Abstract

Background: Patients with CAD develop varying degrees of microvascular vasoconstriction in response to mental stress, leading to myocardial ischemia. Catecholamine increases during mental stress may explain this effect. We hypothesized, in a cohort of stable CAD patients, that increased epinephrine and norepinephrine levels from rest to peak mental stress predict peripheral microvascular vasoconstriction. Methods: We analyzed data from 204 patients with CAD and high quality vascular data. Subjects underwent a standardized mental stress test using a public speaking task. Peripheral arterial tonometry (PAT) was used to assess peripheral microvascular function during rest and mental stress. The PAT response was calculated as a ratio of the minimum pulse wave amplitude during the speaking task to the mean amplitude during rest. Plasma epinephrine and norepinephrine levels were obtained 15 minutes before and at peak mental stress. Linear regression modeling was used to adjust for potential confounders. Results: The mean (SD) age was 64 (8), 16% were women, and 28% were African American.
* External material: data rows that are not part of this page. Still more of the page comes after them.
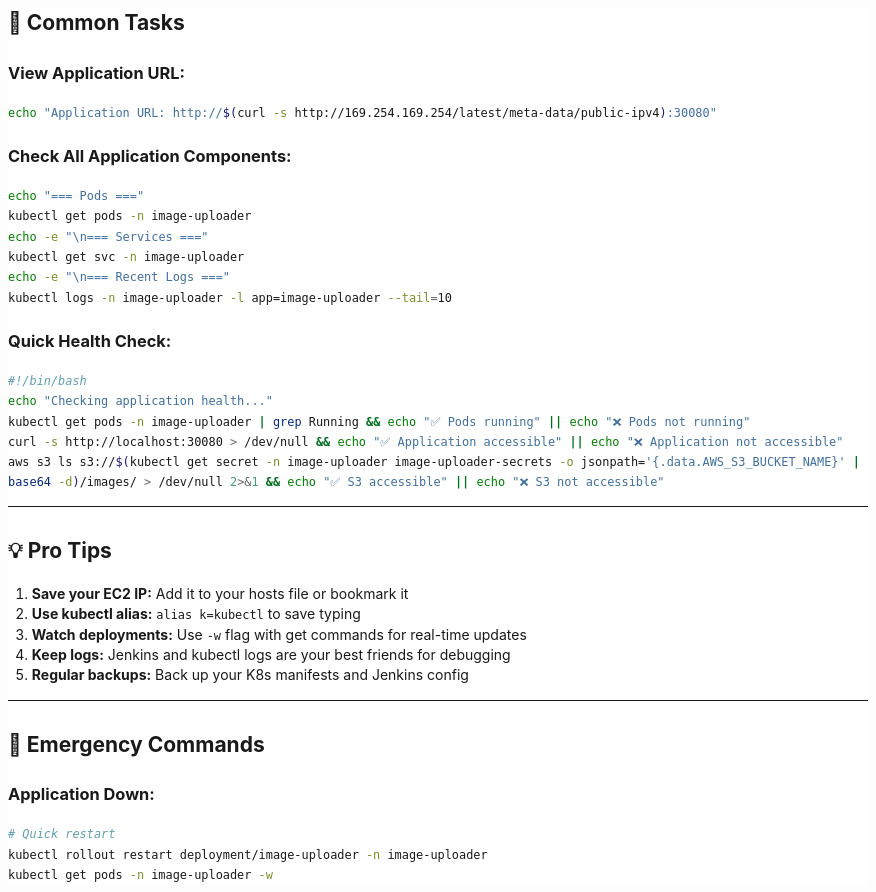 
## 🎯 Common Tasks

### View Application URL:
```bash
echo "Application URL: http://$(curl -s http://169.254.169.254/latest/meta-data/public-ipv4):30080"
```

### Check All Application Components:
```bash
echo "=== Pods ==="
kubectl get pods -n image-uploader
echo -e "\n=== Services ==="
kubectl get svc -n image-uploader
echo -e "\n=== Recent Logs ==="
kubectl logs -n image-uploader -l app=image-uploader --tail=10
```

### Quick Health Check:
```bash
#!/bin/bash
echo "Checking application health..."
kubectl get pods -n image-uploader | grep Running && echo "✅ Pods running" || echo "❌ Pods not running"
curl -s http://localhost:30080 > /dev/null && echo "✅ Application accessible" || echo "❌ Application not accessible"
aws s3 ls s3://$(kubectl get secret -n image-uploader image-uploader-secrets -o jsonpath='{.data.AWS_S3_BUCKET_NAME}' | base64 -d)/images/ > /dev/null 2>&1 && echo "✅ S3 accessible" || echo "❌ S3 not accessible"
```

---

## 💡 Pro Tips

1. **Save your EC2 IP:** Add it to your hosts file or bookmark it
2. **Use kubectl alias:** `alias k=kubectl` to save typing
3. **Watch deployments:** Use `-w` flag with get commands for real-time updates
4. **Keep logs:** Jenkins and kubectl logs are your best friends for debugging
5. **Regular backups:** Back up your K8s manifests and Jenkins config

---

## 🚨 Emergency Commands

### Application Down:
```bash
# Quick restart
kubectl rollout restart deployment/image-uploader -n image-uploader
kubectl get pods -n image-uploader -w
```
Subjects in the quartile with the greatest vasoconstriction had the highest increase in norepinephrine levels (73.5 (31.4) ng/mL [mean (SEM]), while those in the quartile with the least vasoconstriction had decreased norepinephrine levels by 47.7 (32.5) ng/mL, p for trend<0.001 (Figure). There was no significant association between PAT and epinephrine. After multivariable adjustment for sociodemographics, CAD risk factors, medical history, medication use, major depression, and PTSD, the association between the PAT ratio and norepinephrine remained significant (p=0.003). Conclusion: Changes in circulating norepinephrine, but not epinephrine levels predict peripheral microvascular vasoconstriction during mental stress.